CAM GİBİ DENİZDE DALIŞ

Şıklık durumları nasıl adada?

- Bu adada topuklu ayakkabı giyilmez, onu baştan söyleyeyim. Her şey kumun üzerine kurulmuş, gece kulüpleri bile. Alışveriş merkezi de kumların üstünde. Topuklu giyilmiyor ama herkes son derece şık. Prada marka sandaletler dolaşıyor her tarafta.

Deniz dışında bir aktivite var mı?

- Çoğunluk denizle haşır neşir, tüplü veya şnorkelle dalış çok yaygın. Bir de golf var.

1997 senesindeki bir rapora göre Borakay Adası’nda çevre kirliliği var, denizi kirli deniyordu. Şimdi nasıl durum?

- Bütün adada bir tane çöp bile görmedim, o kadar temiz. Deniz cam gibi, pırıl pırıl. Ayrıca son raporlar da gayet temiz.

Filipinler’i diğer Uzakdoğu ülkeleriyle kıyasladığınızda bariz farklar görüyor musunuz?

- Tayland’a kıyasla daha az turist gidiyor ve o yüzden el değmemiş bir hali var. O kadar şık ve lüks olmasına rağmen Borakay’da uluslararası zincir oteller yok. İkinci fark ise herkesin güler yüzlü olması. Evet, tüm Uzakdoğu’daki insanlar öyledir ama bunlar daha da öyle!

Gece eğlencesi nasıl?

- Birinci istasyon geceleri çok sakin. İkinciye, yani merkeze gitmek lazım eğlenmek için. Denizden de gidip gelebiliyorsunuz, karadan da. Aria harika bir İtalyan lokantası. Oranın en iyisi bence. Bir de cücelerin işlettiği ve sadece cücelerin çalıştığı bir lokanta var. Oranın yemekleri de iyi.

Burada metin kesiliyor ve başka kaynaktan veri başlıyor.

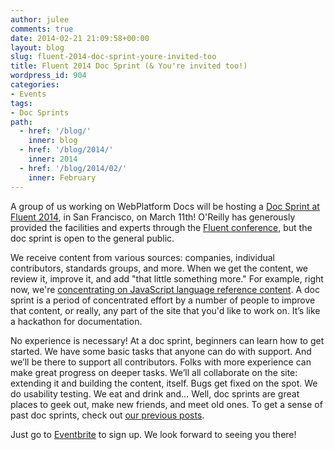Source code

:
 ```yaml
---
author: julee
comments: true
date: 2014-02-21 21:09:58+00:00
layout: blog
slug: fluent-2014-doc-sprint-youre-invited-too
title: Fluent 2014 Doc Sprint (& You're invited too!)
wordpress_id: 904
categories:
- Events
tags:
- Doc Sprints
path:
  - href: '/blog/'
    inner: blog
  - href: '/blog/2014/'
    inner: 2014
  - href: '/blog/2014/02/'
    inner: February
---
```


A group of us working on WebPlatform Docs will be hosting a [Doc Sprint at Fluent 2014](https://www.eventbrite.com/e/webplatformorg-fluent2014-doc-sprint-tickets-9344681193), in San Francisco, on March 11th! O'Reilly has generously provided the facilities and experts through the [Fluent conference](http://fluentconf.com/fluent2014/public/schedule/detail/33084), but the doc sprint is open to the general public.

We receive content from various sources: companies, individual contributors, standards groups, and more. When we get the content, we review it, improve it, and add "that little something more." For example, right now, we're [concentrating on JavaScript language reference content](http://docs.webplatform.org/wiki/Meta:web_platform_wednesday). A doc sprint is a period of concentrated effort by a number of people to improve that content, or really, any part of the site that you'd like to work on. It’s like a hackathon for documentation.

No experience is necessary! At a doc sprint, beginners can learn how to get started. We have some basic tasks that anyone can do with support. And we’ll be there to support all contributors. Folks with more experience can make great progress on deeper tasks. We’ll all collaborate on the site: extending it and building the content, itself. Bugs get fixed on the spot. We do usability testing. We eat and drink and… Well, doc sprints are great places to geek out, make new friends, and meet old ones. To get a sense of past doc sprints, check out [our previous posts](http://blog.webplatform.org/tag/doc-sprints/).

Just go to [Eventbrite](https://www.eventbrite.com/e/webplatformorg-fluent2014-doc-sprint-tickets-9344681193) to sign up. We look forward to seeing you there!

YENEN VE YENMEYEN CANLILAR

Filipinler’de ağırlıklı yemek deniz mahsulleri. Yengeç, ıstakoz her lokantada çok makul fiyata bulunuyor. Bu halk kızartıp, çıtır çıtır deniz solucanı da yiyor. Borakay’da akşamüstleri suyun kenarında kumu kazıp bir şeyler yapıyorlar, biz de anlamıyorduk. Meğer deniz solucanı topluyorlarmış. Deniz ahalisiyle yemek masası dışında da karşılaşıyorsunuz. Gündüz hiçbir şey yok ortalıkta, gece oldu mu sahil şeffaf-beyaz yengeçlerin istilasına uğruyor. Huylananlar için kabus olabilir bu görüntü. Bir de ortalıkta yumruk büyüklüğünde haşereler olabiliyor. Zehirli değiller belki, çok da korkaklar ama görmek alışkın olmayanı korkutmaya yetiyor. Bir gece odamıza bir ‘şey’ gelmişti, güvenliği çağırmak zorunda kaldık resmen!

En sevdiği 5 yer

Buenos Aires Floransa Phuket Borakay Adası

seyahatte ne okuyor

Tatilde bir şey okumayı sevmiyor, sadece rehber kitap oluyor yanında.

ne dinliyor

Gittiği yerde kulağında müzikle hayattan izole olmayı sevmiyor, o yüzden yanında müzik taşımıyor.

ne yiyor, ne içiyor

Yemekle arası iyi, kızarmış solucan gibi acayiplikler dışında her türlü yerel spesiyaliteyi deniyor.

ne giyiyor

Rahat giyinmeyi seviyor ama akşamları için mutlaka şık bir şeyler alıyor yanına. Parmak arası terlikleri bavula ilk girenler.

neyle seyahat ediyor

En çok tuk-tuk denilen üç tekerlekli ve Uzakdoğu’da bulunan motorlu araçları seviyor.

nerede kalıyor

Güzel ve bol yıldızlı otelleri seviyor ve oteli gittiği yerin ruhuna göre seçiyor.

kimle seyahat ediyor

Kuzeni Kemal Atayolu en sevdiği yolculuk arkadaşı.

çantasının olmazsa olmazları

30 kiloluk bir bavulun içinde fotoğraf makinesi, kamera, parmak arası terlikleri, bakım malzemeleri, güneş gözlüğü.